The case of creating a new image for the Soviet Union by having the empire’s own versions was also apparent in the world of type design. Another of the few Soviet typefaces, “the geometric sans serif typeface that popped up everywhere was Zhurnalnaya Roublennaya, as gray and dull as everyday communist life”, which was a remake of German type designer Jakob Erbar’s geometric sans serif Erbar-Grotesk. The typeface was used in plenty of magazines and books, which made it very recognizable for Estonians, who relate the look of the letters to the Soviet period.

“The lack of a properly made digital version of Zhurnalnaya Roublennaya was noticeable in 2007, when the artist Marko Mäetamm exhibited his works at the Venice Biennale. Estonian designer Indrek Sirkel, who was designing the artist’s catalog, was searching for the visual expression of Mäetamm’s bitter, personal, and childhood-reflecting art.”

This led to Zhurnalnaya Roublennaya being remade through the collaboration of Estonian and Swiss designers into GT Eesti published by Grilli Type.

“The revival of Zhurnalnaya Roublennaya is logical and the zeitgeist welcomes the rebirth of this visual phenomenon. It is ironic that a German-prototyped, Russian-manufactured typeface would reappear after being picked up by Swiss designers — who renamed it Eesti,”

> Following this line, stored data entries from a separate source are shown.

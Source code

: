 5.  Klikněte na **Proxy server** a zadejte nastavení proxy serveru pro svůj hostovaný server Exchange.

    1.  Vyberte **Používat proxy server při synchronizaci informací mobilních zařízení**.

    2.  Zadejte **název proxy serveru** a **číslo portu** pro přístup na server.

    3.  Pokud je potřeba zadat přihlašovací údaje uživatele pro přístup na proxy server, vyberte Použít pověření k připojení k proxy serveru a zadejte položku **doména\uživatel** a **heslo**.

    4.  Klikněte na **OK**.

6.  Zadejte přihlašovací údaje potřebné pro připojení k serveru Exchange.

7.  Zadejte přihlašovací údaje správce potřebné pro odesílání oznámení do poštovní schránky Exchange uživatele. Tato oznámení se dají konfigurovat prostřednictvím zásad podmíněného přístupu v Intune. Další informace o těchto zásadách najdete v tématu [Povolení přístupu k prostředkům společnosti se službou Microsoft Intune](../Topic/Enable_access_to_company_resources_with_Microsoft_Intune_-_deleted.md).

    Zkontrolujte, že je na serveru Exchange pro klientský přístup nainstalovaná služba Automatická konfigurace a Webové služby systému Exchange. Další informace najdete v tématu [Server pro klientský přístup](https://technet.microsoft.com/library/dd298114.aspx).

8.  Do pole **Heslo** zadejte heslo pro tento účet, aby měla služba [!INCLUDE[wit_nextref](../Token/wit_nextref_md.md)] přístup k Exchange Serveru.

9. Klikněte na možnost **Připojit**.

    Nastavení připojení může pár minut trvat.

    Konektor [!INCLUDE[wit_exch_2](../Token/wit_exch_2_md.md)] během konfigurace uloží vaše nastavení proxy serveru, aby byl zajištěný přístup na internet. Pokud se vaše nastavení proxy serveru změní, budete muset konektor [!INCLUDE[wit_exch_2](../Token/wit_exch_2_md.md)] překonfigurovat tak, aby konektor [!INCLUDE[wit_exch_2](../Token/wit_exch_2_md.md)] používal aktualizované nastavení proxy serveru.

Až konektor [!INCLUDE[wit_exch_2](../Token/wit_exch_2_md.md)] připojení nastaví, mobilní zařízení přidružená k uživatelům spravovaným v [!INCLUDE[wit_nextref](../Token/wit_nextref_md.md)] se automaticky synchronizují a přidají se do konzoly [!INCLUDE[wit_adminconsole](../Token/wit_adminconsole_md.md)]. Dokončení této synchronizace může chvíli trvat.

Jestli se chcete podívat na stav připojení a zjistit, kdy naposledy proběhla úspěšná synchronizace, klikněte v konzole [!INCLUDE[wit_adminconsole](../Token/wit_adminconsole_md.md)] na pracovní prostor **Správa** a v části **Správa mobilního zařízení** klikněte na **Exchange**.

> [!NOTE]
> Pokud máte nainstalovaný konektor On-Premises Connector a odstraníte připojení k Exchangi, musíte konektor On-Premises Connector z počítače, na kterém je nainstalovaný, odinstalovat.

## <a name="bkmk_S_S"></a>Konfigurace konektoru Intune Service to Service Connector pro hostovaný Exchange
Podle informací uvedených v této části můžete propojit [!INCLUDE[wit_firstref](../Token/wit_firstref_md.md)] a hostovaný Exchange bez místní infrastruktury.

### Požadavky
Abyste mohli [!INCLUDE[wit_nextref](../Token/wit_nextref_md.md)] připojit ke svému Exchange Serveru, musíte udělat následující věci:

Ivar Sakk concluded the journey of the geometric sans serif.

GT Eesti is a remake of Zhurnalnaya Roublennaya, which is in itself a remake of Erbar-Grotesk. This is not unlike Literaturnaya, formerly called Latinskaya, which was a remake of Lateinisch, which was in itself a remake, or a version, of typefaces made during the Romana genre period. There are few digital versions of Literaturnaya now. Two unofficial releases, one by alias !22! Soft and the other by Marath Salychow, both have a subjective but noticeable lack in typographical prowess and functionality. Proportions are not uniform and a lot of glyphs or symbols are absent. The only professional release was designed by Lyubov Kuznetsova in the Russian type foundry ParaGraph in 1996; it is currently available via ParaType, a type publishing company, who owns the library of ParaGraph.

In September 2022, ParaType CEO Anna Yakupova “welcomed the annexation of the occupied territories of Ukraine,” which created great controversy in the type design community. Estonian designers unanimously called for a boycott towards ParaType, the aforementioned type foundry, who are the sole publisher of Literaturnaya. Other Russian employees of ParaType and non-Russian ParaType affiliates, such as the company in the United States, condemn the statement by the Russian CEO, yet the uproar continues.